- Exercise objective
Transcribe the complete listing exactly.

╔══

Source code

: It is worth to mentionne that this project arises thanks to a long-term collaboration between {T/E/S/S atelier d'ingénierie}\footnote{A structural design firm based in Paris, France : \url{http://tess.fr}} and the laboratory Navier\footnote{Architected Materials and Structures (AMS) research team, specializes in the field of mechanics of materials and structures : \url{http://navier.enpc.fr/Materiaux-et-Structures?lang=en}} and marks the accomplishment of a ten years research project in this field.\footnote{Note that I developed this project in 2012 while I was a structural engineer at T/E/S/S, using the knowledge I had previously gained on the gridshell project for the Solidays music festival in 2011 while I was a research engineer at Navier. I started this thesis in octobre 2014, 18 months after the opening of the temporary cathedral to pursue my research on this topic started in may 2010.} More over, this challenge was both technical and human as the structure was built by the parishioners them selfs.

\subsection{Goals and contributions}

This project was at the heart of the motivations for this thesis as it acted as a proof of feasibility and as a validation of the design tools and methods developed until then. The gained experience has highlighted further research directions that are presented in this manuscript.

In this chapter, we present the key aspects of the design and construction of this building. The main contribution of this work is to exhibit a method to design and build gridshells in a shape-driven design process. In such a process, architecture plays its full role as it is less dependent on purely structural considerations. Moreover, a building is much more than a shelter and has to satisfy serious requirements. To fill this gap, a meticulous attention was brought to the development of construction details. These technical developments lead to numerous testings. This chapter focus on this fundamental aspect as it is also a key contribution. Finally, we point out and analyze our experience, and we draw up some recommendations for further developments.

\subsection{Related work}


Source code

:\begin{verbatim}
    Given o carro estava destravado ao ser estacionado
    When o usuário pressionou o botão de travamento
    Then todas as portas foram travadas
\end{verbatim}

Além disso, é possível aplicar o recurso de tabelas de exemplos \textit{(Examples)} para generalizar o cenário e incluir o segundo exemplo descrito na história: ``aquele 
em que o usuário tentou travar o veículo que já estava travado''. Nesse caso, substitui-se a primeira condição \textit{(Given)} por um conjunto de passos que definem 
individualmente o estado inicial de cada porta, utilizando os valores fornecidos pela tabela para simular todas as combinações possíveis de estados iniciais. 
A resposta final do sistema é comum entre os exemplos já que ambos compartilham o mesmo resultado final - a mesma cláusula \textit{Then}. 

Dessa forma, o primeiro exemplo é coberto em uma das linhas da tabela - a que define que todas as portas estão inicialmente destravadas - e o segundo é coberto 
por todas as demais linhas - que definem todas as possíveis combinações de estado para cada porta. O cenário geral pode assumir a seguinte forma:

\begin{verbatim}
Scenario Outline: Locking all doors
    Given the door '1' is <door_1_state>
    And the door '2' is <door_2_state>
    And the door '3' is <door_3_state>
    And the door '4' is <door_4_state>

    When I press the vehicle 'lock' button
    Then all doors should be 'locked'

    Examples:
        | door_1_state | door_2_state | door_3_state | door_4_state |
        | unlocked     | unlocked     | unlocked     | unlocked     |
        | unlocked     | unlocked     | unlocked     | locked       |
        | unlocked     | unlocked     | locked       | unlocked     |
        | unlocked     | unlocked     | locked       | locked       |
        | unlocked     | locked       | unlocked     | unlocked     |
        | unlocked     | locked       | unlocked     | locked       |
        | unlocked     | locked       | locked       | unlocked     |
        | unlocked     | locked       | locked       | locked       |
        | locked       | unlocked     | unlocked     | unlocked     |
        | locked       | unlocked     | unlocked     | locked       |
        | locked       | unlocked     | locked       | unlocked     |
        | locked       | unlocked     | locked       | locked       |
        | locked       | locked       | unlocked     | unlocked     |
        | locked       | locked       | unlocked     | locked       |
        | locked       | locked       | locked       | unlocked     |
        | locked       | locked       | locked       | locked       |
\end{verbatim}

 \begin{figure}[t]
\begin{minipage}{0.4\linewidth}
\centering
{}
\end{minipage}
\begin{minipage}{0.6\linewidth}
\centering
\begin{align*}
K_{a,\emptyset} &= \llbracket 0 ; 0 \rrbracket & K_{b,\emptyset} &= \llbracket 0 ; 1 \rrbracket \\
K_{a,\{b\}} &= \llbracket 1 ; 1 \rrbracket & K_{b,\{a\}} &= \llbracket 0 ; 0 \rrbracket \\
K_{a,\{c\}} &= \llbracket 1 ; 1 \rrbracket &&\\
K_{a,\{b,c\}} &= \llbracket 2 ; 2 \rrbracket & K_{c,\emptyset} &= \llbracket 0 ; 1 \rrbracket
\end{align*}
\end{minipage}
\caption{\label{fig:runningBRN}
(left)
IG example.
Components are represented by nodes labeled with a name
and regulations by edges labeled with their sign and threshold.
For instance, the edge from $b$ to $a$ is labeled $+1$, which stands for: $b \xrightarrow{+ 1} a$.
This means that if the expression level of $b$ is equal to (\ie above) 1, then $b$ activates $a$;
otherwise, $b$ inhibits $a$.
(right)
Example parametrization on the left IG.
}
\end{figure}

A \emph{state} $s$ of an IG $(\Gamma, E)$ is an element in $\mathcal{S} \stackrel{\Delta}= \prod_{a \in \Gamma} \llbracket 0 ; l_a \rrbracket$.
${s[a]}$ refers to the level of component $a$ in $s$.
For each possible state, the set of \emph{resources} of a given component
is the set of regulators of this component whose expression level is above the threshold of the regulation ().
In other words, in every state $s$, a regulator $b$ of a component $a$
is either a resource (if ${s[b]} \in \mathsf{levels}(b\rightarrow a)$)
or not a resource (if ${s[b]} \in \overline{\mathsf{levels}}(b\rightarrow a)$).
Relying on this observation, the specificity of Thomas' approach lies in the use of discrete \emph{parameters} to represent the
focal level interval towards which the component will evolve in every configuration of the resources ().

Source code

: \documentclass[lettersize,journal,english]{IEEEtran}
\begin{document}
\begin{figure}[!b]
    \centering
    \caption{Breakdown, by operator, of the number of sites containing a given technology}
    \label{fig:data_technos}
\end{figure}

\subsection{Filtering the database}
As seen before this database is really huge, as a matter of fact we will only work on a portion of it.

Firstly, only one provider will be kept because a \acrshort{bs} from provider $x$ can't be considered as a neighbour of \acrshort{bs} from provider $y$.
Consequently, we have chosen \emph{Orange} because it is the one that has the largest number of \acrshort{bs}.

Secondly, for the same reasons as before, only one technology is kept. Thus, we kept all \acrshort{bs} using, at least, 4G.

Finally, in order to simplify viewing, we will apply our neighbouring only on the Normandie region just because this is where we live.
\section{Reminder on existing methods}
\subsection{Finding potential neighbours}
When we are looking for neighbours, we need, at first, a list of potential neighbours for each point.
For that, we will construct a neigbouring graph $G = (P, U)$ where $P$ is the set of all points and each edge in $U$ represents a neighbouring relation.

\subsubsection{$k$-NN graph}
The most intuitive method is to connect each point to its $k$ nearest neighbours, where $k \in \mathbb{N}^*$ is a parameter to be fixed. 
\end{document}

╚══

- Solution for this task
Source code

: It is worth to mentionne that this project arises thanks to a long-term collaboration between {T/E/S/S atelier d'ingénierie}\footnote{A structural design firm based in Paris, France : \url{http://tess.fr}} and the laboratory Navier\footnote{Architected Materials and Structures (AMS) research team, specializes in the field of mechanics of materials and structures : \url{http://navier.enpc.fr/Materiaux-et-Structures?lang=en}} and marks the accomplishment of a ten years research project in this field.\footnote{Note that I developed this project in 2012 while I was a structural engineer at T/E/S/S, using the knowledge I had previously gained on the gridshell project for the Solidays music festival in 2011 while I was a research engineer at Navier. I started this thesis in octobre 2014, 18 months after the opening of the temporary cathedral to pursue my research on this topic started in may 2010.} More over, this challenge was both technical and human as the structure was built by the parishioners them selfs.

\subsection{Goals and contributions}

This project was at the heart of the motivations for this thesis as it acted as a proof of feasibility and as a validation of the design tools and methods developed until then. The gained experience has highlighted further research directions that are presented in this manuscript.

In this chapter, we present the key aspects of the design and construction of this building. The main contribution of this work is to exhibit a method to design and build gridshells in a shape-driven design process. In such a process, architecture plays its full role as it is less dependent on purely structural considerations. Moreover, a building is much more than a shelter and has to satisfy serious requirements. To fill this gap, a meticulous attention was brought to the development of construction details. These technical developments lead to numerous testings. This chapter focus on this fundamental aspect as it is also a key contribution. Finally, we point out and analyze our experience, and we draw up some recommendations for further developments.

\subsection{Related work}


Source code

:\begin{verbatim}
    Given o carro estava destravado ao ser estacionado
    When o usuário pressionou o botão de travamento
    Then todas as portas foram travadas
\end{verbatim}

Além disso, é possível aplicar o recurso de tabelas de exemplos \textit{(Examples)} para generalizar o cenário e incluir o segundo exemplo descrito na história: ``aquele 
em que o usuário tentou travar o veículo que já estava travado''. Nesse caso, substitui-se a primeira condição \textit{(Given)} por um conjunto de passos que definem 
individualmente o estado inicial de cada porta, utilizando os valores fornecidos pela tabela para simular todas as combinações possíveis de estados iniciais. 
A resposta final do sistema é comum entre os exemplos já que ambos compartilham o mesmo resultado final - a mesma cláusula \textit{Then}. 

Dessa forma, o primeiro exemplo é coberto em uma das linhas da tabela - a que define que todas as portas estão inicialmente destravadas - e o segundo é coberto 
por todas as demais linhas - que definem todas as possíveis combinações de estado para cada porta. O cenário geral pode assumir a seguinte forma:

\begin{verbatim}
Scenario Outline: Locking all doors
    Given the door '1' is <door_1_state>
    And the door '2' is <door_2_state>
    And the door '3' is <door_3_state>
    And the door '4' is <door_4_state>

    When I press the vehicle 'lock' button
    Then all doors should be 'locked'

    Examples:
        | door_1_state | door_2_state | door_3_state | door_4_state |
        | unlocked     | unlocked     | unlocked     | unlocked     |
        | unlocked     | unlocked     | unlocked     | locked       |
        | unlocked     | unlocked     | locked       | unlocked     |
        | unlocked     | unlocked     | locked       | locked       |
        | unlocked     | locked       | unlocked     | unlocked     |
        | unlocked     | locked       | unlocked     | locked       |
        | unlocked     | locked       | locked       | unlocked     |
        | unlocked     | locked       | locked       | locked       |
        | locked       | unlocked     | unlocked     | unlocked     |
        | locked       | unlocked     | unlocked     | locked       |
        | locked       | unlocked     | locked       | unlocked     |
        | locked       | unlocked     | locked       | locked       |
        | locked       | locked       | unlocked     | unlocked     |
        | locked       | locked       | unlocked     | locked       |
        | locked       | locked       | locked       | unlocked     |
        | locked       | locked       | locked       | locked       |
\end{verbatim}

 \begin{figure}[t]
\begin{minipage}{0.4\linewidth}
\centering
{}
\end{minipage}
\begin{minipage}{0.6\linewidth}
\centering
\begin{align*}
K_{a,\emptyset} &= \llbracket 0 ; 0 \rrbracket & K_{b,\emptyset} &= \llbracket 0 ; 1 \rrbracket \\
K_{a,\{b\}} &= \llbracket 1 ; 1 \rrbracket & K_{b,\{a\}} &= \llbracket 0 ; 0 \rrbracket \\
K_{a,\{c\}} &= \llbracket 1 ; 1 \rrbracket &&\\
K_{a,\{b,c\}} &= \llbracket 2 ; 2 \rrbracket & K_{c,\emptyset} &= \llbracket 0 ; 1 \rrbracket
\end{align*}
\end{minipage}
\caption{\label{fig:runningBRN}
(left)
IG example.
Components are represented by nodes labeled with a name
and regulations by edges labeled with their sign and threshold.
For instance, the edge from $b$ to $a$ is labeled $+1$, which stands for: $b \xrightarrow{+ 1} a$.
This means that if the expression level of $b$ is equal to (\ie above) 1, then $b$ activates $a$;
otherwise, $b$ inhibits $a$.
(right)
Example parametrization on the left IG.
}
\end{figure}

A \emph{state} $s$ of an IG $(\Gamma, E)$ is an element in $\mathcal{S} \stackrel{\Delta}= \prod_{a \in \Gamma} \llbracket 0 ; l_a \rrbracket$.
${s[a]}$ refers to the level of component $a$ in $s$.
For each possible state, the set of \emph{resources} of a given component
is the set of regulators of this component whose expression level is above the threshold of the regulation ().
In other words, in every state $s$, a regulator $b$ of a component $a$
is either a resource (if ${s[b]} \in \mathsf{levels}(b\rightarrow a)$)
or not a resource (if ${s[b]} \in \overline{\mathsf{levels}}(b\rightarrow a)$).
Relying on this observation, the specificity of Thomas' approach lies in the use of discrete \emph{parameters} to represent the
focal level interval towards which the component will evolve in every configuration of the resources ().

Source code

: \documentclass[lettersize,journal,english]{IEEEtran}
\begin{document}
\begin{figure}[!b]
    \centering
    \caption{Breakdown, by operator, of the number of sites containing a given technology}
    \label{fig:data_technos}
\end{figure}

\subsection{Filtering the database}
As seen before this database is really huge, as a matter of fact we will only work on a portion of it.

Firstly, only one provider will be kept because a \acrshort{bs} from provider $x$ can't be considered as a neighbour of \acrshort{bs} from provider $y$.
Consequently, we have chosen \emph{Orange} because it is the one that has the largest number of \acrshort{bs}.

Secondly, for the same reasons as before, only one technology is kept. Thus, we kept all \acrshort{bs} using, at least, 4G.

Finally, in order to simplify viewing, we will apply our neighbouring only on the Normandie region just because this is where we live.
\section{Reminder on existing methods}
\subsection{Finding potential neighbours}
When we are looking for neighbours, we need, at first, a list of potential neighbours for each point.
For that, we will construct a neigbouring graph $G = (P, U)$ where $P$ is the set of all points and each edge in $U$ represents a neighbouring relation.

\subsubsection{$k$-NN graph}
The most intuitive method is to connect each point to its $k$ nearest neighbours, where $k \in \mathbb{N}^*$ is a parameter to be fixed. 
\end{document}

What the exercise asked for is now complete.